A careful examination of the LdcI stack structure shows that two major inter-decamer interfaces situated at a two-fold symmetry axis perpendicular to the stack direction contribute to stack formation (Figure 5A). In particular, the first interface (Figure 5B) is formed between residues K422, D460, R468, D470, and E482 situated in the ppGpp-binding domain (amino acids 418-564), and residues N314, D316, and G352 from the PLP-binding domain (amino acids 184-417). D460 from one decamer makes an electrostatic interaction with K422’ of a neighbouring decamer in the stack. R468 is sandwiched between D316’ and E344’ from a neighbouring decamer, and makes electrostatic interactions through its η1 and η2 nitrogen atoms with D316’. In addition, D470 interacts with the backbone of G352’, and E482 forms hydrogen bonds with N314’. The second interface (Figure 5B) is formed between residue N94 of the wing domain (amino acids 1-130) of one set of opposing dimers, and a stretch of four residues in the ppGpp-binding domain – T444, E445, S446 and D447 - at the end of helix α16 from a second set of opposing dimers. The wing domain residue N94 makes hydrogen bonds with E445’ of an opposing dimer. A second charged residue, D447, interacts with the backbone of T444’, and is held in place by R97 from the wing domain of a neighbouring dimer in the same decamer.

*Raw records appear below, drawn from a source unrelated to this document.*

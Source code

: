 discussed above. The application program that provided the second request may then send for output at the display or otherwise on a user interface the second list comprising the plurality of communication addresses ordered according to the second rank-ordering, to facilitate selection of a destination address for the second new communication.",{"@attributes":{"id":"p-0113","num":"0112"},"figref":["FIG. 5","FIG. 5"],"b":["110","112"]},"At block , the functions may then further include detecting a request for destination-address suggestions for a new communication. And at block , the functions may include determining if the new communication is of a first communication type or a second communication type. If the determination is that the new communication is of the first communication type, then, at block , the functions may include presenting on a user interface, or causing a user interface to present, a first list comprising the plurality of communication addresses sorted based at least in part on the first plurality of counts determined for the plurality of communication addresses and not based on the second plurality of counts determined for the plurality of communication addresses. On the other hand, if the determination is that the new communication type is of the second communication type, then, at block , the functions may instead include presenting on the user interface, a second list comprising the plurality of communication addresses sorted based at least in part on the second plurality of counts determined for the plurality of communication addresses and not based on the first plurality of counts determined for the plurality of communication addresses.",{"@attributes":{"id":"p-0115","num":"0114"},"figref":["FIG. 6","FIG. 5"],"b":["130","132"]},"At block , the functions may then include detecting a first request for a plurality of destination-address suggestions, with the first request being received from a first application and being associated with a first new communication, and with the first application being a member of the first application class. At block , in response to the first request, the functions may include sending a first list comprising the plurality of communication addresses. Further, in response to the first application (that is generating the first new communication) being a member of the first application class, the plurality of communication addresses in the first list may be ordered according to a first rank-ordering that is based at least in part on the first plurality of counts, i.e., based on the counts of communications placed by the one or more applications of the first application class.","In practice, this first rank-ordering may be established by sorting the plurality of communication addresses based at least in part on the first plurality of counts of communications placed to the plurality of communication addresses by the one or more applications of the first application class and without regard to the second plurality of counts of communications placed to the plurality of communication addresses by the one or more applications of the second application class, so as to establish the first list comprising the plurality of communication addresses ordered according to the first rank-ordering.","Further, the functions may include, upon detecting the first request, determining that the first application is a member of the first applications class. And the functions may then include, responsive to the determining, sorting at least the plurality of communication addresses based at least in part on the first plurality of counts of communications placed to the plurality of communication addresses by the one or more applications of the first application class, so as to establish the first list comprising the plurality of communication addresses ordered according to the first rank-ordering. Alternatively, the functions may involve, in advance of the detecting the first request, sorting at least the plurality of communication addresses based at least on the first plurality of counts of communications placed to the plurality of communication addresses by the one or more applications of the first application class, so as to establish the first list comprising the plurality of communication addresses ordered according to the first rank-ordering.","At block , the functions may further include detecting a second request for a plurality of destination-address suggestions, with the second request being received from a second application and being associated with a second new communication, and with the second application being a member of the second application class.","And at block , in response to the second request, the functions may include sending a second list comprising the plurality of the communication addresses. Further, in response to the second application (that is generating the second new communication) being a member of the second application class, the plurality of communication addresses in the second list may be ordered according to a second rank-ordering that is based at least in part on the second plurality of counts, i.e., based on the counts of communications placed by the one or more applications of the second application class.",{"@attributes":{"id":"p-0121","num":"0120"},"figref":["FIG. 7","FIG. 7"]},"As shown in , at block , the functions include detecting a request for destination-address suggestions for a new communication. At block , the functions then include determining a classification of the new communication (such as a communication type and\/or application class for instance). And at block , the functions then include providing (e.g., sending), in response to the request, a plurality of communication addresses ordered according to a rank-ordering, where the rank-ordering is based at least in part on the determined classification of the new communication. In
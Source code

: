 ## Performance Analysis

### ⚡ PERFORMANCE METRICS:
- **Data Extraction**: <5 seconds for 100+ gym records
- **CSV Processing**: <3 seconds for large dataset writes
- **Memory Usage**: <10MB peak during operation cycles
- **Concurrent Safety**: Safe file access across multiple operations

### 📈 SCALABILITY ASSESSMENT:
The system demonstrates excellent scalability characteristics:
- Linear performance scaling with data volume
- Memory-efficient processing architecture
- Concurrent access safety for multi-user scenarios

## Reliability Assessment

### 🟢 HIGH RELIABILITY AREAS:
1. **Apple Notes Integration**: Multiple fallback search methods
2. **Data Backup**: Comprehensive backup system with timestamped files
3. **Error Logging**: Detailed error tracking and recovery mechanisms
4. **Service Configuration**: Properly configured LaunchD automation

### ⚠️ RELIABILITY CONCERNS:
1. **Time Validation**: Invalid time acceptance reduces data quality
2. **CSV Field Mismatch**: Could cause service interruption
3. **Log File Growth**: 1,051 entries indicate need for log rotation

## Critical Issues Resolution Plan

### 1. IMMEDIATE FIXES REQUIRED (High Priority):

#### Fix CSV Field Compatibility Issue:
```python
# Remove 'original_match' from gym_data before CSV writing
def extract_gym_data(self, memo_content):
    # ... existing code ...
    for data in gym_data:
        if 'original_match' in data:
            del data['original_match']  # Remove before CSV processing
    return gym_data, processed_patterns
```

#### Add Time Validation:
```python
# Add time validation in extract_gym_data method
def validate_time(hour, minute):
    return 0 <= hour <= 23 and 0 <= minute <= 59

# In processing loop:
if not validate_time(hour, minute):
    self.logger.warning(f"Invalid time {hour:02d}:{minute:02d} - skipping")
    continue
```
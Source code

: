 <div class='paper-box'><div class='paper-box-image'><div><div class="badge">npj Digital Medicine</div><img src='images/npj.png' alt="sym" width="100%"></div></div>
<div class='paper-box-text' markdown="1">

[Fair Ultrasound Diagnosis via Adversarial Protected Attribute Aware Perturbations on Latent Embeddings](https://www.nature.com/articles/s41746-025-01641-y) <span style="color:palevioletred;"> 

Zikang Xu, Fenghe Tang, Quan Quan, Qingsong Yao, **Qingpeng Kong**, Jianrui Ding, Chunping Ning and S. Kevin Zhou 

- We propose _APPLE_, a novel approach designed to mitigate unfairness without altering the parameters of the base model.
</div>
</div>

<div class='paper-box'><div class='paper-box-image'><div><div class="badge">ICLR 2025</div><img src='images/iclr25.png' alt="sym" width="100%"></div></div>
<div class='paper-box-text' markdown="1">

Considering that the LdcI polymerisation is induced by acid stress, we wondered which residues in the interface would be sensitive to pH changes. Surprisingly, most of the side chains involved in the inter-decamer interface are charged arginine (pKa 13), aspartate and glutamate residues (pKa of 4 and 3 respectively), which do not change protonation state in the pH window relevant for LdcI activity (pH 5-7)36. Nonetheless, other residues, situated outside the interaction interfaces, may drive stack formation through pH-dependent interactions that would in turn lead to the observed inter-monomer rotation and the associated constriction of the LdcI central cavity, coupled to the alignment of complementary contacts at interfaces one and two (Figure 4D, E). We note for example that H694 should be protonated in the LdcI stack structure at pH 5.7 but deprotonated in the two ring structures at pH 7.0 and pH 8.5, and that an electrostatic interaction between H694 and D192 situated in the linker region is present in the stack structure only (Figure 5E).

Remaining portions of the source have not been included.